»»

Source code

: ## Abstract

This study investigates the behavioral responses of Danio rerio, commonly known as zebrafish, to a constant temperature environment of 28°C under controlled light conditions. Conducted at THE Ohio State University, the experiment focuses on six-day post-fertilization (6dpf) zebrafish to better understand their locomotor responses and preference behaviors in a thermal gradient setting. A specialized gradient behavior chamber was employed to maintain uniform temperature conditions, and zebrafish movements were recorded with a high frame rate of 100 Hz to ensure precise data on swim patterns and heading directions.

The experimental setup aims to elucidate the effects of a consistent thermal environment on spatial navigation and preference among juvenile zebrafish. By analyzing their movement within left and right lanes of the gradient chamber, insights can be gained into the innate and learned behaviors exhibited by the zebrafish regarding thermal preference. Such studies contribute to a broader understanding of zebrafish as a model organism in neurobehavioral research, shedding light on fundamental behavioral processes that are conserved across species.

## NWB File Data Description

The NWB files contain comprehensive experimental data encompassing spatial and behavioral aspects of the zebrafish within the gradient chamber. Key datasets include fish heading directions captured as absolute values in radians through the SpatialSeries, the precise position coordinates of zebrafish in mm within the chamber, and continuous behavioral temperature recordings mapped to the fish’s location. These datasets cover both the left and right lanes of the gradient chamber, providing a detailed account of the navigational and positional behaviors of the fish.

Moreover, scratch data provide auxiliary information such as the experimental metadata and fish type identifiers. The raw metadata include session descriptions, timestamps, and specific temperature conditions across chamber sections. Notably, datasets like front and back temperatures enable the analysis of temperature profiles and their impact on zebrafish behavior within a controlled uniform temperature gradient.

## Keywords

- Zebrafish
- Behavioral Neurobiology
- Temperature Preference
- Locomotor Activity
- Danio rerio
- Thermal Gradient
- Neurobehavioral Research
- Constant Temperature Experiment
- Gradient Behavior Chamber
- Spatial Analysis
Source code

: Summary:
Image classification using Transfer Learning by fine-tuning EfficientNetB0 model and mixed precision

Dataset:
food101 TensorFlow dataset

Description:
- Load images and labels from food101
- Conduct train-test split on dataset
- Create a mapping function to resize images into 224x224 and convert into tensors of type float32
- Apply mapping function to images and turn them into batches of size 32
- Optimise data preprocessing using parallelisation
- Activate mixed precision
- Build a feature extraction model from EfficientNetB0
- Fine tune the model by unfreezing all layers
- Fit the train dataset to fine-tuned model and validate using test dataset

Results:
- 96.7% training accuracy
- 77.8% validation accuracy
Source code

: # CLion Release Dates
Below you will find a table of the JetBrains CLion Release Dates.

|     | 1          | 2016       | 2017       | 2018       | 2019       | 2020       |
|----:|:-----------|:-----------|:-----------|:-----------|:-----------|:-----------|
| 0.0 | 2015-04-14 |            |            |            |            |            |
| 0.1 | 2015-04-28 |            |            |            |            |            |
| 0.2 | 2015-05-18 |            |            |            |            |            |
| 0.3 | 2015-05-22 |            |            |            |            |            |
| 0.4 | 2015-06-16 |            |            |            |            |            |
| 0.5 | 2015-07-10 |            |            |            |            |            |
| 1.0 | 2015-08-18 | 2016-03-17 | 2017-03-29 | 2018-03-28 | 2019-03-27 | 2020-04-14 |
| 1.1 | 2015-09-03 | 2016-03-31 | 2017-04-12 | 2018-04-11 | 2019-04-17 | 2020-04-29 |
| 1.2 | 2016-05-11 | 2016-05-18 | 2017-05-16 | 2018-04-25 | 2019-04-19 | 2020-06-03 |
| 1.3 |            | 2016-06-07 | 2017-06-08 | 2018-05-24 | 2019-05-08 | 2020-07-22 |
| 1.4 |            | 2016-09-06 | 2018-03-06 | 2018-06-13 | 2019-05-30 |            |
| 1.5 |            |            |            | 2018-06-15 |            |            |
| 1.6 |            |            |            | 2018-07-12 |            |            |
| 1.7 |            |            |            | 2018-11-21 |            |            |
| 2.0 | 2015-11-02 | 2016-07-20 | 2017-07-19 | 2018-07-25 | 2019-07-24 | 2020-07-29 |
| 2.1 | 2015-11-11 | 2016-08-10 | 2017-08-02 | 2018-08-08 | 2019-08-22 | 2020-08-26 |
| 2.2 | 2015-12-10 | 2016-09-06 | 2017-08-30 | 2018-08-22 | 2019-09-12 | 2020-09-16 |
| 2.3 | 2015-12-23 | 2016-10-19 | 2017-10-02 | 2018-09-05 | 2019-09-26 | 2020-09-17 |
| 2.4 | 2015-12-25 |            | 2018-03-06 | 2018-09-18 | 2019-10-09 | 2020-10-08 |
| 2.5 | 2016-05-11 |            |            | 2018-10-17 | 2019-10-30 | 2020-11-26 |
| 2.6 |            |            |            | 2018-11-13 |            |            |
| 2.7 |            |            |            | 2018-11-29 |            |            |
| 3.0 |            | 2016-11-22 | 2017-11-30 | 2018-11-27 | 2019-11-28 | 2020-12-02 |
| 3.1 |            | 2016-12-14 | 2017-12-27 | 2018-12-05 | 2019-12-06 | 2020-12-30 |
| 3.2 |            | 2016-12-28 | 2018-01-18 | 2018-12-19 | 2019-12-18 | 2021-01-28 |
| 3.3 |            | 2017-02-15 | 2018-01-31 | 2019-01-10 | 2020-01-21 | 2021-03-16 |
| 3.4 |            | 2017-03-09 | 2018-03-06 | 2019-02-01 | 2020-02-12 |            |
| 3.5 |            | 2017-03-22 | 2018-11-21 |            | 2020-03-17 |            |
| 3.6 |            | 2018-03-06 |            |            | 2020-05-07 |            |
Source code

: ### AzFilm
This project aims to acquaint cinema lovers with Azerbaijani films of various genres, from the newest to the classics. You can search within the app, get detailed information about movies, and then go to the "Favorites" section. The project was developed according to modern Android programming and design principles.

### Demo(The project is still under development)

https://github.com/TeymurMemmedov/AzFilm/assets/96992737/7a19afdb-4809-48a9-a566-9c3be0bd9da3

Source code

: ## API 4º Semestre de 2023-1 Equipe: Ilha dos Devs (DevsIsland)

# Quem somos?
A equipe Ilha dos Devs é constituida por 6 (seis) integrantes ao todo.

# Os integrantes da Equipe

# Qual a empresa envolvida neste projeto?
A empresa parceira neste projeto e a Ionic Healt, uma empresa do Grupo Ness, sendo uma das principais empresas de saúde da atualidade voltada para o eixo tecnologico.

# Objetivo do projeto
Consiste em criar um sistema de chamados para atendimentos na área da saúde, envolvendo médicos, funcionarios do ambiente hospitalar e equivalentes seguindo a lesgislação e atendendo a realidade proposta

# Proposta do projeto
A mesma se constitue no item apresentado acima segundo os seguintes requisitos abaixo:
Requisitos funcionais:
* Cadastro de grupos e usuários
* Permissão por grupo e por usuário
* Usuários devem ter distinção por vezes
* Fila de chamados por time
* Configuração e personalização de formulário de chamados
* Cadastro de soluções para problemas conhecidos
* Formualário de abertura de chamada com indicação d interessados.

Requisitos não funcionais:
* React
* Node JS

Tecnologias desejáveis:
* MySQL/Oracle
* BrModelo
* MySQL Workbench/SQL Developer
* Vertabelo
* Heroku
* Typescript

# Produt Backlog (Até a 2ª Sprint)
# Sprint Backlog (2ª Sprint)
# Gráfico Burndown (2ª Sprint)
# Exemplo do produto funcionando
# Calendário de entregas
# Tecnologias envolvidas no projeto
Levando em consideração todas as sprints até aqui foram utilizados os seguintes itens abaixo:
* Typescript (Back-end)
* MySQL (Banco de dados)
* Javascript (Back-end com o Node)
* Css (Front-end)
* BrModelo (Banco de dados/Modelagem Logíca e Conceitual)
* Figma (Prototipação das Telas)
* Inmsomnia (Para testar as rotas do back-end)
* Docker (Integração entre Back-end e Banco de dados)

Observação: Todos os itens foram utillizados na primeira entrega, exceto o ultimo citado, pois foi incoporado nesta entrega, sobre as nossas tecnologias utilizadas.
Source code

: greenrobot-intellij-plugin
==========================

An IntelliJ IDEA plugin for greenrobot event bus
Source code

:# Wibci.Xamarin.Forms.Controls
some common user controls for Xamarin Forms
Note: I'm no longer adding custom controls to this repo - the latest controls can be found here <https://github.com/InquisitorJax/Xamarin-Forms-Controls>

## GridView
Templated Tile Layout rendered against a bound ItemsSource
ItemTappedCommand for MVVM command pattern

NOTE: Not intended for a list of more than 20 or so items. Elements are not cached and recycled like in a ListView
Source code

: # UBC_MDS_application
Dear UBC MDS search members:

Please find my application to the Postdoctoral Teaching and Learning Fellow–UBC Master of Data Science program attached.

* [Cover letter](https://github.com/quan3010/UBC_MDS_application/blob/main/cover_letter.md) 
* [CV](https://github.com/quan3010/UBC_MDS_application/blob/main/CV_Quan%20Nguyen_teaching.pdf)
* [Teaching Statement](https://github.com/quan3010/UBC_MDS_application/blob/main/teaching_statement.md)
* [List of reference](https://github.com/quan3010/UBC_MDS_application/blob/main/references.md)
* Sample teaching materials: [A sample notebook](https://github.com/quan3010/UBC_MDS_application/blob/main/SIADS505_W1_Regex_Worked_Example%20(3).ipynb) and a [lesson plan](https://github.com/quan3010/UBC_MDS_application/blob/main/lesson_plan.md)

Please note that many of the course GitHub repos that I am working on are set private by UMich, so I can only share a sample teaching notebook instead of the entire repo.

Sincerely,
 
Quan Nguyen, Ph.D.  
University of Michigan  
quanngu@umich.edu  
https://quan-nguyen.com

««

Check each line of the data above for the word "MySQL" and state how many lines contain it, with no other text.

*Written response*. 3